== RECORDS FOR THE TASK

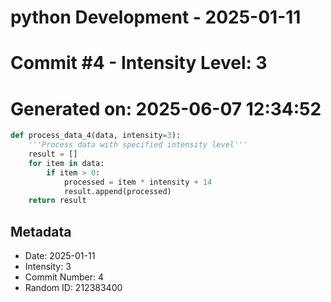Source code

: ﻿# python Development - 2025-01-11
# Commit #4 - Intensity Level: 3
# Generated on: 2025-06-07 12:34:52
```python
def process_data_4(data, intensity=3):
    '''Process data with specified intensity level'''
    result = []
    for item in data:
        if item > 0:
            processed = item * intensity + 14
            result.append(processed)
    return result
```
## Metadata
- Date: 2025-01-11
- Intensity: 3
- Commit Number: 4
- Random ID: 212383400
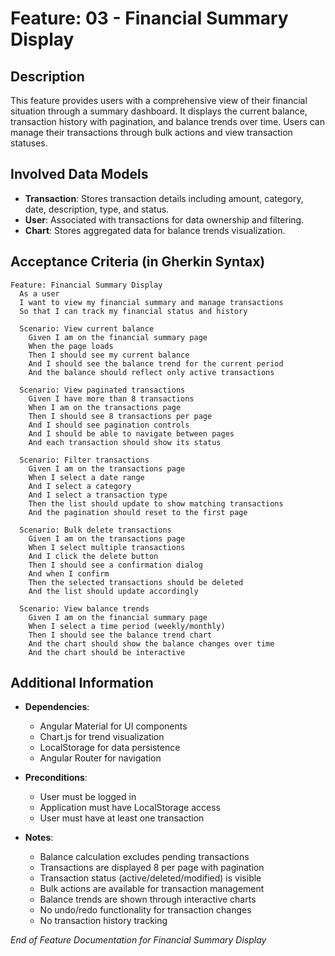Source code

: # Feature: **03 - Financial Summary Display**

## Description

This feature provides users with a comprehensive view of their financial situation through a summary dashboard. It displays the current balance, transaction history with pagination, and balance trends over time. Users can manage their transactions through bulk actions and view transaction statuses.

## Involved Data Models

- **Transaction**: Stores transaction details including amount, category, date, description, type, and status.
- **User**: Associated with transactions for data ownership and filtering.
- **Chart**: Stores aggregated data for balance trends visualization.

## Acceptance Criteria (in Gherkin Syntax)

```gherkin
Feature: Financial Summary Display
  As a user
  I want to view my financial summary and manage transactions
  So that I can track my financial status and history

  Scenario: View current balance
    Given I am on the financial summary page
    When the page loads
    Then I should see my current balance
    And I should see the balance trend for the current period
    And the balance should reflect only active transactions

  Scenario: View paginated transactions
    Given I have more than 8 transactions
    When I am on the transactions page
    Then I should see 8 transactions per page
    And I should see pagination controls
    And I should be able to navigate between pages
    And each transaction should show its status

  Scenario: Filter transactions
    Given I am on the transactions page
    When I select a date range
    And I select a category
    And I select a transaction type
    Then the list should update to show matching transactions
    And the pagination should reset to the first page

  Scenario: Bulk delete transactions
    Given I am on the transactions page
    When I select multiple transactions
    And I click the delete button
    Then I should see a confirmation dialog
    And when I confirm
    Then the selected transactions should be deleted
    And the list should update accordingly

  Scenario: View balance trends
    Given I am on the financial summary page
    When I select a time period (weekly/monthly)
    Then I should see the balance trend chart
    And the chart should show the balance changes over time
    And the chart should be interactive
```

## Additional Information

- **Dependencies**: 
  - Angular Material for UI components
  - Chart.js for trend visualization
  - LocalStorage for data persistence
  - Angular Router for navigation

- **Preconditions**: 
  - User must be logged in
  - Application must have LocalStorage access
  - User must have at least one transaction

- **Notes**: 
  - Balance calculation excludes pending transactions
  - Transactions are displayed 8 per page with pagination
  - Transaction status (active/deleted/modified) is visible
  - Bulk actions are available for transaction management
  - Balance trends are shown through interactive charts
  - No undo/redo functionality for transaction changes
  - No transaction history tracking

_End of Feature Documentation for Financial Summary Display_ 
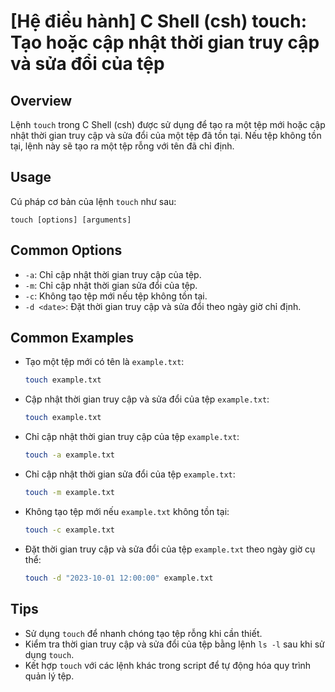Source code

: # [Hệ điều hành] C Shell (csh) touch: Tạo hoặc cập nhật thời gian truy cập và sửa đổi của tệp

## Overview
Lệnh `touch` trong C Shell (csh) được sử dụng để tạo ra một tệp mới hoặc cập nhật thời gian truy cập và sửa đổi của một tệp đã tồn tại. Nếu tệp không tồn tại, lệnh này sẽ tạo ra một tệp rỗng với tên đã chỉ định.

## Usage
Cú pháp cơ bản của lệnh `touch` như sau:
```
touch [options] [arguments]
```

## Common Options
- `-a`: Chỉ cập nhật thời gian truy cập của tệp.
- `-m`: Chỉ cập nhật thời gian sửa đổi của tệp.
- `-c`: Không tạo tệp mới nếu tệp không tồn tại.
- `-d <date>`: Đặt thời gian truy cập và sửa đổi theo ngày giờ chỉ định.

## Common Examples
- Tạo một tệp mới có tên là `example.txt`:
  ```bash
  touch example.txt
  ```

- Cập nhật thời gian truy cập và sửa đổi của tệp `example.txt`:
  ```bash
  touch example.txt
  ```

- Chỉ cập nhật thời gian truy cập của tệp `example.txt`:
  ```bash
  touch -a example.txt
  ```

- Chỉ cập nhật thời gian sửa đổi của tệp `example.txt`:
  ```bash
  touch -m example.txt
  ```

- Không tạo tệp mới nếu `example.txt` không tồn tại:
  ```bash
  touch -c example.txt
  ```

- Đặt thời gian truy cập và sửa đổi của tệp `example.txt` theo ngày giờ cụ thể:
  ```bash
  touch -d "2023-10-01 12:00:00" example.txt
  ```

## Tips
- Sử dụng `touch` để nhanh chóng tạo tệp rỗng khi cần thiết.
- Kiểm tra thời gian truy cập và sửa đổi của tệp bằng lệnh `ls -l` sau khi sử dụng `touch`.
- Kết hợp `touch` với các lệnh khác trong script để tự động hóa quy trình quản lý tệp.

====

#### HOW TO COMPLETE THIS TASK:
What is needed is an exact transcription of every entry, minus the pictures.

#### EXERCISE OUTPUT:
Source code

: ﻿# python Development - 2025-01-11
# Commit #4 - Intensity Level: 3
# Generated on: 2025-06-07 12:34:52
```python
def process_data_4(data, intensity=3):
    '''Process data with specified intensity level'''
    result = []
    for item in data:
        if item > 0:
            processed = item * intensity + 14
            result.append(processed)
    return result
```
## Metadata
- Date: 2025-01-11
- Intensity: 3
- Commit Number: 4
- Random ID: 212383400
Source code

: # Feature: **03 - Financial Summary Display**

## Description

This feature provides users with a comprehensive view of their financial situation through a summary dashboard. It displays the current balance, transaction history with pagination, and balance trends over time. Users can manage their transactions through bulk actions and view transaction statuses.

## Involved Data Models

- **Transaction**: Stores transaction details including amount, category, date, description, type, and status.
- **User**: Associated with transactions for data ownership and filtering.
- **Chart**: Stores aggregated data for balance trends visualization.

## Acceptance Criteria (in Gherkin Syntax)

```gherkin
Feature: Financial Summary Display
  As a user
  I want to view my financial summary and manage transactions
  So that I can track my financial status and history

  Scenario: View current balance
    Given I am on the financial summary page
    When the page loads
    Then I should see my current balance
    And I should see the balance trend for the current period
    And the balance should reflect only active transactions

  Scenario: View paginated transactions
    Given I have more than 8 transactions
    When I am on the transactions page
    Then I should see 8 transactions per page
    And I should see pagination controls
    And I should be able to navigate between pages
    And each transaction should show its status

  Scenario: Filter transactions
    Given I am on the transactions page
    When I select a date range
    And I select a category
    And I select a transaction type
    Then the list should update to show matching transactions
    And the pagination should reset to the first page

  Scenario: Bulk delete transactions
    Given I am on the transactions page
    When I select multiple transactions
    And I click the delete button
    Then I should see a confirmation dialog
    And when I confirm
    Then the selected transactions should be deleted
    And the list should update accordingly

  Scenario: View balance trends
    Given I am on the financial summary page
    When I select a time period (weekly/monthly)
    Then I should see the balance trend chart
    And the chart should show the balance changes over time
    And the chart should be interactive
```

## Additional Information

- **Dependencies**: 
  - Angular Material for UI components
  - Chart.js for trend visualization
  - LocalStorage for data persistence
  - Angular Router for navigation

- **Preconditions**: 
  - User must be logged in
  - Application must have LocalStorage access
  - User must have at least one transaction

- **Notes**: 
  - Balance calculation excludes pending transactions
  - Transactions are displayed 8 per page with pagination
  - Transaction status (active/deleted/modified) is visible
  - Bulk actions are available for transaction management
  - Balance trends are shown through interactive charts
  - No undo/redo functionality for transaction changes
  - No transaction history tracking

_End of Feature Documentation for Financial Summary Display_ 
Source code

: # [Hệ điều hành] C Shell (csh) touch: Tạo hoặc cập nhật thời gian truy cập và sửa đổi của tệp

## Overview
Lệnh `touch` trong C Shell (csh) được sử dụng để tạo ra một tệp mới hoặc cập nhật thời gian truy cập và sửa đổi của một tệp đã tồn tại. Nếu tệp không tồn tại, lệnh này sẽ tạo ra một tệp rỗng với tên đã chỉ định.

## Usage
Cú pháp cơ bản của lệnh `touch` như sau:
```
touch [options] [arguments]
```

## Common Options
- `-a`: Chỉ cập nhật thời gian truy cập của tệp.
- `-m`: Chỉ cập nhật thời gian sửa đổi của tệp.
- `-c`: Không tạo tệp mới nếu tệp không tồn tại.
- `-d <date>`: Đặt thời gian truy cập và sửa đổi theo ngày giờ chỉ định.

## Common Examples
- Tạo một tệp mới có tên là `example.txt`:
  ```bash
  touch example.txt
  ```

- Cập nhật thời gian truy cập và sửa đổi của tệp `example.txt`:
  ```bash
  touch example.txt
  ```

- Chỉ cập nhật thời gian truy cập của tệp `example.txt`:
  ```bash
  touch -a example.txt
  ```

- Chỉ cập nhật thời gian sửa đổi của tệp `example.txt`:
  ```bash
  touch -m example.txt
  ```

- Không tạo tệp mới nếu `example.txt` không tồn tại:
  ```bash
  touch -c example.txt
  ```

- Đặt thời gian truy cập và sửa đổi của tệp `example.txt` theo ngày giờ cụ thể:
  ```bash
  touch -d "2023-10-01 12:00:00" example.txt
  ```

## Tips
- Sử dụng `touch` để nhanh chóng tạo tệp rỗng khi cần thiết.
- Kiểm tra thời gian truy cập và sửa đổi của tệp bằng lệnh `ls -l` sau khi sử dụng `touch`.
- Kết hợp `touch` với các lệnh khác trong script để tự động hóa quy trình quản lý tệp.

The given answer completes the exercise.